- Exercise -
Restrict the output to the lines below starting at the one that contains "2. using document.write()" and ending at the one that contains "2. Each javascript", and restate them word for word, both ends included.

◆ ◆ ◆

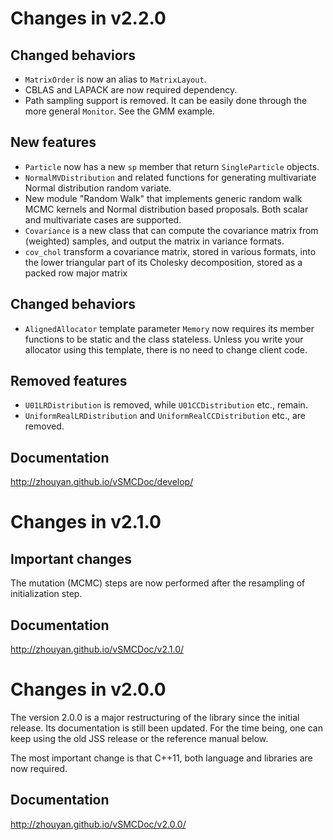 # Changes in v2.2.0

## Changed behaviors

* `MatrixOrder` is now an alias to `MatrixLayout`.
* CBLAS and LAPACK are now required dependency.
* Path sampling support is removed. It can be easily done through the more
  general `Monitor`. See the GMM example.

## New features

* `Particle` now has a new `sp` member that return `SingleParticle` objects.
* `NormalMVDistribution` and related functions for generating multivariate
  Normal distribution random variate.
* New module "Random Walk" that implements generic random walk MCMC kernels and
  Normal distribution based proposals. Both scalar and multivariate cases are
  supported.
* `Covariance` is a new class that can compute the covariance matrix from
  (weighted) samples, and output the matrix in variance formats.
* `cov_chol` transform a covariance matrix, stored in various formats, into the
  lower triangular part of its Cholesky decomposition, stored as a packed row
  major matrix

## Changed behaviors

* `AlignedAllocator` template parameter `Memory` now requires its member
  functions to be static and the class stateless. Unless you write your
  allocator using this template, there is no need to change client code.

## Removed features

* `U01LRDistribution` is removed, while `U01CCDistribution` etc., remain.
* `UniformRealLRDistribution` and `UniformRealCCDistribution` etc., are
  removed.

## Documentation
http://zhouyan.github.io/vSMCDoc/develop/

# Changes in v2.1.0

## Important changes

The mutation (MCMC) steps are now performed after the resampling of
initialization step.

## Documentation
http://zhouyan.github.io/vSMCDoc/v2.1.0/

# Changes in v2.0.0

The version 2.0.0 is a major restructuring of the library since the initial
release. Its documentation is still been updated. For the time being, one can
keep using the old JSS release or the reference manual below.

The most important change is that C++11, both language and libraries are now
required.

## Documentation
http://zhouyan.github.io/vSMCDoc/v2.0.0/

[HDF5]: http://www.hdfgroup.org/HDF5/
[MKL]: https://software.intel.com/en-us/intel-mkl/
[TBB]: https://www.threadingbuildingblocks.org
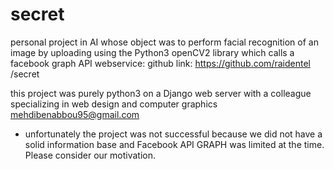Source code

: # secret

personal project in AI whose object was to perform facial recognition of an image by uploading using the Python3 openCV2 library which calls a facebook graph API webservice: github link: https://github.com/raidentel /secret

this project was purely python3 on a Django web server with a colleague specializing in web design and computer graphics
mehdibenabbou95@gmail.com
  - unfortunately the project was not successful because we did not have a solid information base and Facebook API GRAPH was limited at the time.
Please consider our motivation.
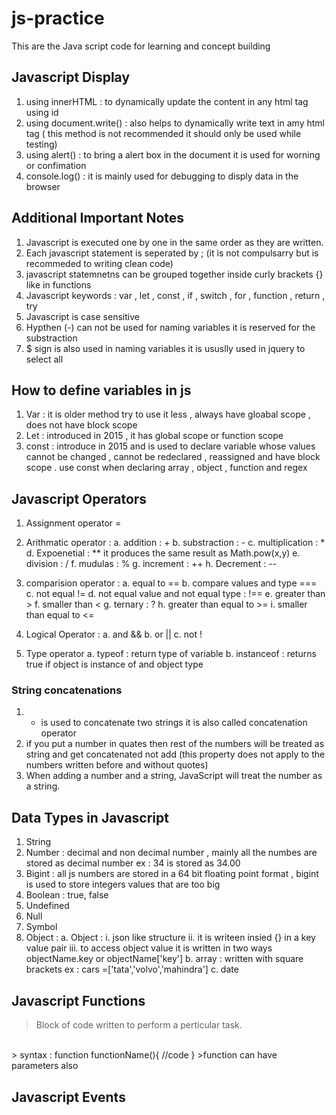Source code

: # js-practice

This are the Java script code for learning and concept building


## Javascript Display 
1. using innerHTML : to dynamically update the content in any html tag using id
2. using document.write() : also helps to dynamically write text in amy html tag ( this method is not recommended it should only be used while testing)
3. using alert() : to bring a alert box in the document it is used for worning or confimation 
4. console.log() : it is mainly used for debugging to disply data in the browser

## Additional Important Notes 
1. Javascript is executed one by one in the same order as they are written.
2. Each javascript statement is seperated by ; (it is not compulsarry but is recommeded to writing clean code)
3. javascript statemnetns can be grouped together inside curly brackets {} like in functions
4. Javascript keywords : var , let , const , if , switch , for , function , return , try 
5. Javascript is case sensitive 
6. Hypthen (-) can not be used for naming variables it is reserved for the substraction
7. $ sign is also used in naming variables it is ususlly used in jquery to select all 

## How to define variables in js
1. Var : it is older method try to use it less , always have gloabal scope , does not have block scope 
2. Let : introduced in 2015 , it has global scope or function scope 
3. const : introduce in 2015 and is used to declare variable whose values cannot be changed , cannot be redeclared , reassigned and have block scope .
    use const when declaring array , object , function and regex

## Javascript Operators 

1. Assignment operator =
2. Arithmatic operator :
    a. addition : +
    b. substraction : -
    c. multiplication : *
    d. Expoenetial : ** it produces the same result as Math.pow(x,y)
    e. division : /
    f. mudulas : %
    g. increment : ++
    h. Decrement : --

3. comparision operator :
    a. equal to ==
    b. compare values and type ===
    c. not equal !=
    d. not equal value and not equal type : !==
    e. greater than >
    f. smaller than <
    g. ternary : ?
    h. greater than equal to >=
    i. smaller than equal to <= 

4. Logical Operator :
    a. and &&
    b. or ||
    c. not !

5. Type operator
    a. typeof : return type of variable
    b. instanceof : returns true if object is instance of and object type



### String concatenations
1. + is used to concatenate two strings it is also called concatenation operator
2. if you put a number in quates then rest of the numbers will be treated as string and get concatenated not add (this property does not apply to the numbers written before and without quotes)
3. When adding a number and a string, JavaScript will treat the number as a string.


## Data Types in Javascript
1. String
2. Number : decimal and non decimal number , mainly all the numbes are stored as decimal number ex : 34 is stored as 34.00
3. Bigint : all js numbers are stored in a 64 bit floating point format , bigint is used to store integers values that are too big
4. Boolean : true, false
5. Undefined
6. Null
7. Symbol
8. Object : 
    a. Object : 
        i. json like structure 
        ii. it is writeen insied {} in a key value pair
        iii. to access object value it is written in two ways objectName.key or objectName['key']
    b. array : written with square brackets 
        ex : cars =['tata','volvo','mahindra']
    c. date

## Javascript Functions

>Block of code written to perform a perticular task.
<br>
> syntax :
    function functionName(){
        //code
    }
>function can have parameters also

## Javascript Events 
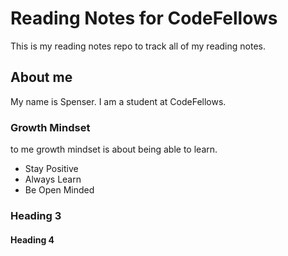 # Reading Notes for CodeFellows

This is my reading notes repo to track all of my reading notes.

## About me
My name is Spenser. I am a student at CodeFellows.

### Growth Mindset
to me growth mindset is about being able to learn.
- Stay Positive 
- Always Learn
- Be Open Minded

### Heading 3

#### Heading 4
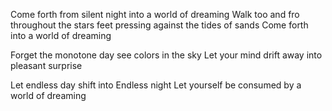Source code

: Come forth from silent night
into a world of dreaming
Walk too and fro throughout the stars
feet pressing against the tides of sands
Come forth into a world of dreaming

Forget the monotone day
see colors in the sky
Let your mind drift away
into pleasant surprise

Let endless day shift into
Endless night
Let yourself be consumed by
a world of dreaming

◆ ◆ ◆

- Solution below -
2. using document.write() : also helps to dynamically write text in amy html tag ( this method is not recommended it should only be used while testing)
3. using alert() : to bring a alert box in the document it is used for worning or confimation 
4. console.log() : it is mainly used for debugging to disply data in the browser

## Additional Important Notes 
1. Javascript is executed one by one in the same order as they are written.
2. Each javascript statement is seperated by ; (it is not compulsarry but is recommeded to writing clean code)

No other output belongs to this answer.